Award-winning filmmaker duo that catalogued the exodus of migrant workers early into the lockdown, on why this grim past should never be forgotten
Labourers trying to get safe passage out of Mumbai during the COVID-induced lockdown. Pic Courtesy/Amit Madheshiya
Back in 2020, when the world went into complete lockdown, filmmakers Amit Madheshiya and Shirley Abraham found themselves at the Lokmanya Tilak Terminus in Kurla. Part curiosity, part in search for their next subject, the duo arrived there, little expecting what they were going to witness. “There were thousands and thousands of people waiting to climb onto a train,” says Madheshiya 41, over a video call from his hometown Mau in Uttar Pradesh. Nothing moved. Neither the people, nor the trains.
That moment left a deep imprint on their mind, strengthening their resolve to capture the fear, angst and helplessness they had seen in the eyes of these migrant labourers.
Their film, The Great Abandonment, which released late last year, won the best documentary (English) this week, at the Human Rights Press Awards organised by Human Rights Watch and the Walter Cronkite School of Journalism and Mass Communication, in the Arizona State University, US.
Shirley Abraham and Amit Madheshiya
Abraham and Madheshiya were busy filming another project in the city, when the lockdown was announced on March 24. But the pandemic led them in another direction. Documenting the migrant labourers’ plight was more urgent, they felt. The duo got infected with COIVID-19 on multiple occasions during the filming. “It was foolishness [on our part],” admits Madheshiya, “But we wanted to be there and document this. There had to be proof that this happened.”

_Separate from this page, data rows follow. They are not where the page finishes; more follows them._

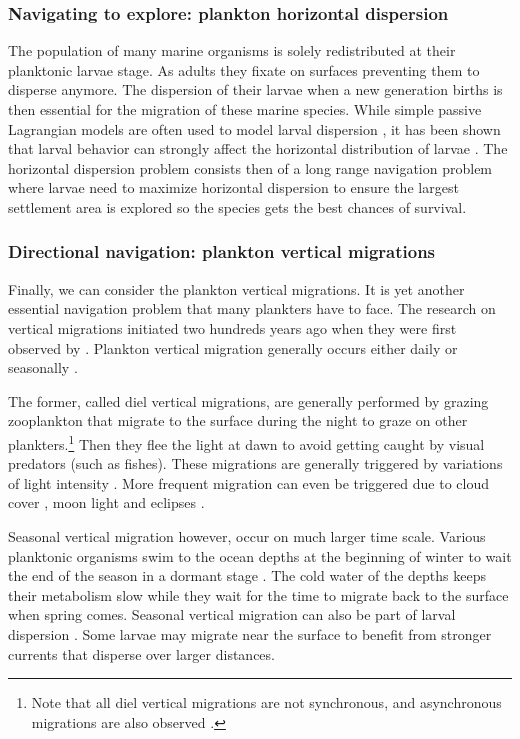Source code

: \subsubsection{Navigating to explore: plankton horizontal dispersion}

The population of many marine organisms is solely redistributed at their planktonic larvae stage.
As adults they fixate on surfaces preventing them to disperse anymore.
The dispersion of their larvae when a new generation births is then essential for the migration of these marine species.
While simple passive Lagrangian models are often used to model larval dispersion \citep{siegel2003lagrangian}, it has been shown that larval behavior can strongly affect the horizontal distribution of larvae \citep{naylor2006orientation, vikebo2007drift, morgan2021robotic}.
The horizontal dispersion problem consists then of a long range navigation problem where larvae need to maximize horizontal dispersion to ensure the largest settlement area is explored so the species gets the best chances of survival.

\subsubsection{Directional navigation: plankton vertical migrations}

Finally, we can consider the plankton vertical migrations.
It is yet another essential navigation problem that many plankters have to face.
The research on vertical migrations initiated two hundreds years ago when they were first observed by \citet{cuvier1817regne}.
Plankton vertical migration generally occurs either daily or seasonally \citep{bandara2021two}.

The former, called diel vertical migrations, are generally performed by grazing zooplankton that migrate to the surface during the night to graze on other plankters.\footnote{Note that all diel vertical migrations are not synchronous, and asynchronous migrations are also observed \citep{cottier2006unsynchronised}.}
Then they flee the light at dawn to avoid getting caught by visual predators (such as fishes).
These migrations are generally triggered by variations of light intensity \citep{richards1996diel, van2013diel}. 
More frequent migration can even be triggered due to cloud cover \citep{omand2021cloud}, moon light \citep{last2016moonlight} and eclipses \citep{adhikari2018effect}.

Seasonal vertical migration however, occur on much larger time scale.
Various planktonic organisms swim to the ocean depths at the beginning of winter to wait the end of the season in a dormant stage \citep{naess1991diapausing, kaartvedt1996habitat}.
The cold water of the depths keeps their metabolism slow while they wait for the time to migrate back to the surface when spring comes.
Seasonal vertical migration can also be part of larval dispersion \citep{mcmanus2012plankton, kim1994larval, vikebo2007drift}.
Some larvae may migrate near the surface to benefit from stronger currents that disperse over larger distances.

Imran, a migrant labourer, is the strongest voice in the documentary. “I request my brothers, do not come back to this city. Stay back in your villages for six months to a year... this city’s economy will crumble to the ground and they will be forced to come our villages,” he says in the film, dejected and despondent. But he did return, says Abraham, 40. “Imran ended up butchering chickens in his village in Bihar. This was not the work he wanted or was doing in Mumbai. He worked as an artisan in a cloth manufacturing unit. In an alternate reality, he imagines himself to be an actor—he is training to be one too, and for him the charm of Mumbai is something that would constantly lure him back.”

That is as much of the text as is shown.